▶ **EXERCISE BRIEF**
Please write out exactly the lines of the data below from the line holding "search through the" through the line holding "database with this", and leave out the rest.

▶ **RECORDS PROVIDED**
********************

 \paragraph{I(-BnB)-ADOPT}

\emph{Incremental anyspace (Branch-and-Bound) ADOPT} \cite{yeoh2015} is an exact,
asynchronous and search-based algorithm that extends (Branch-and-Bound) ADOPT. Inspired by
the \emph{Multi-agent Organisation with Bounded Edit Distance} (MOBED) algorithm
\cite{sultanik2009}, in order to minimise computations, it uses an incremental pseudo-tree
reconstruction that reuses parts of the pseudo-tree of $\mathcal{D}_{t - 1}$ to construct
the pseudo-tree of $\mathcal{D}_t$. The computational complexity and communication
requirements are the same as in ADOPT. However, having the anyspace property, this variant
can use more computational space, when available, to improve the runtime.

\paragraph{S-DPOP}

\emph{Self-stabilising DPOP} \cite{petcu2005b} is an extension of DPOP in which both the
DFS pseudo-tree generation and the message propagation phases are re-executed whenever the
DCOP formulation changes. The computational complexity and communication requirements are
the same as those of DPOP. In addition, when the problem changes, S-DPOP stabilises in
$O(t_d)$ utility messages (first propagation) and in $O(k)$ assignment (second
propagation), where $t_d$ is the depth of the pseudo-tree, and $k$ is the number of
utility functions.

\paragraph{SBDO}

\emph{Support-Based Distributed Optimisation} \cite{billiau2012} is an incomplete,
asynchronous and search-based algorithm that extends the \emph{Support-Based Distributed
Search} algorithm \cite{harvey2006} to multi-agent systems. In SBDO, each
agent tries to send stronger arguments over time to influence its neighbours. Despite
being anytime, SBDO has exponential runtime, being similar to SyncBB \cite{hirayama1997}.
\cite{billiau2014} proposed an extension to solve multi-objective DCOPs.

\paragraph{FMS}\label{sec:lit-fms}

********************

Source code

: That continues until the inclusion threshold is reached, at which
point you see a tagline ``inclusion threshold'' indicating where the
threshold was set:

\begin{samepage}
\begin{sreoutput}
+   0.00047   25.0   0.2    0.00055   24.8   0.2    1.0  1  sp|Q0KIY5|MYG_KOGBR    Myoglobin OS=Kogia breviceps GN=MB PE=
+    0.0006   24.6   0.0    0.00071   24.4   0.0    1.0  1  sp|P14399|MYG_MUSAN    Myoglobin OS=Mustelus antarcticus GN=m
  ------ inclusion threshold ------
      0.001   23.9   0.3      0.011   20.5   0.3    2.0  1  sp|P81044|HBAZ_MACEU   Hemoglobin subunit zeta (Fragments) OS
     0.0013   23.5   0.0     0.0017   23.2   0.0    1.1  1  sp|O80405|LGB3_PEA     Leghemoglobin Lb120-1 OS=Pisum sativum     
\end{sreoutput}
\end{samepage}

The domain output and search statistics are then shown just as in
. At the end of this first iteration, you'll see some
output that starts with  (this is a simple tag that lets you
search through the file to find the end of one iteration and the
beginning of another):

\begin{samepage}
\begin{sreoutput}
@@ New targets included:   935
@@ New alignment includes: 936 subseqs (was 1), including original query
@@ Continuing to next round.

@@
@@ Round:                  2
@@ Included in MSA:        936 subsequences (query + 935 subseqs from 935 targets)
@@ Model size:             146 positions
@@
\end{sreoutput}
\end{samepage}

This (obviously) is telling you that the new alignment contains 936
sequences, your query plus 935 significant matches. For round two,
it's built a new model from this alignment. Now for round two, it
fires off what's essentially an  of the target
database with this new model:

********************

▶ **RESPONSE BOX**
search through the file to find the end of one iteration and the
beginning of another):

\begin{samepage}
\begin{sreoutput}
@@ New targets included:   935
@@ New alignment includes: 936 subseqs (was 1), including original query
@@ Continuing to next round.

@@
@@ Round:                  2
@@ Included in MSA:        936 subsequences (query + 935 subseqs from 935 targets)
@@ Model size:             146 positions
@@
\end{sreoutput}
\end{samepage}

This (obviously) is telling you that the new alignment contains 936
sequences, your query plus 935 significant matches. For round two,
it's built a new model from this alignment. Now for round two, it
fires off what's essentially an  of the target
database with this new model:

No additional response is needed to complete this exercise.